7. The second ground raised by the learned counsel for the petitioner is that the offences alleged in the fifth adverse case as well as in the ground case do not fall under Chapters XVI, XVII and XXII of IPC and that cannot be considered as a material by the Detaining Authority for passing the order of detention and consideration of those materials would amount to consideration of extraneous materials which would vitiate the order of detention. In support of his submission, the learned counsel relies on the decision of the Supreme Court in MUSTAKMIYA JABBARMIYA SHAIKH VS. M.M.MEHTA, COMMISSIONER OF POLICE AND OTHERS (1995 Supreme Court Cases (Cri) 454). The ratio of the decision is that in order to detain a person, it is essential to show that such a person habitually commits or attempts to commit or abets the commission of offences punishable under relevant chapters of the Indian Penal Code mentioned under the Preventive Detention Act.
8. The offences alleged against the present detenu in the fifth adverse case and ground case are one and the same and the alleged offences are Section 3 of TNPPD Act and Section 120(B) IPC and admittedly those offences do not fall under Chapters XVI, XVII and XXII of IPC, which is the requirement of Section 2(f) of the Act 14/1982. Therefore, those incidents cannot be made a basis for satisfaction of the Detaining Authority that the detenu is a habitual offender and on this ground also, the detention order is vitiated.
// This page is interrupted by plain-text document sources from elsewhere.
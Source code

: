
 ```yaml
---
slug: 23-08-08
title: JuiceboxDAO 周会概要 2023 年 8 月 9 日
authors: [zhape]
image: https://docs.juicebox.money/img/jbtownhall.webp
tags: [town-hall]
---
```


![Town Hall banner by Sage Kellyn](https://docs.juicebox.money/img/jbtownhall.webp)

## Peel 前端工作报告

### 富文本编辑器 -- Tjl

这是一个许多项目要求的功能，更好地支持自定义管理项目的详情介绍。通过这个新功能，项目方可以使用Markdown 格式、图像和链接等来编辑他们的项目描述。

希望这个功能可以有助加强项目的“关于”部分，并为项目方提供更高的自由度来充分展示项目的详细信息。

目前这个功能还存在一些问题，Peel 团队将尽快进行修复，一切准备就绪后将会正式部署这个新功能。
9. The third and last ground raised by the learned counsel for the petitioner is that there is non-application of mind on the part of the Detaining Authority in omitting to consider the real possibility of the detenu coming out on bail in the adverse cases in which he was on remand on the date of passing of the detention order and that would vitiate the order of detention. In the detention order, the Detaining Authority has categorically mentioned that the detenu was in judicial remand in five adverse cases and the ground case and it is also stated that the bail petitions have been filed in adverse cases 1 to 4 and they are pending. In so far as the ground case is concerned, the detenu filed a bail application and it was dismissed on 23.12.2009 by the Fast Track Court No.I, Salem. The Detaining Authority has only considered the ground case and has stated that there is a real possibility of the detenu be released on bail by filing a bail application again in near future. Having found that the detenu is in judicial remand in five adverse cases and bail petitions have been filed in four of them and kept pending, it is the duty of the Detaining Authority to consider the real possibility of the detenu coming out on bail in those cases to reach the subjective satisfaction and that was not done. In other words, the Detaining Authority has recorded its satisfaction of the real possibility of the detenu coming out on bail only in the ground case and left out the adverse cases, which are equally grave in nature and the detention order is vitiated by non-application of mind and it is liable to be quashed on this ground also.
10. For all the reasons stated above, the Habeas Corpus Petition is allowed and the impugned detention order dated 9.1.2010 is set aside. The detenu is ordered to be set at liberty forthwith, unless his custody is required in connection with any other case. Connected M.P.No.1 of 2010 is closed.
(C.N., J.) (P.R.S., J.)
28.1.2010
Index: Yes.
Internet : Yes.
vks
Copy to:-
1. The Secretary
to Government of Tamil Nadu,
Department of Home, Prohibition
and Excise,
Chennai 600 009.
2. The District Collector and
District Magistrate,
Salem District.
3. The Superintendent of Prisons,
Central Prison, Salem.
4. The Public Prosecutor, High Court, Madras.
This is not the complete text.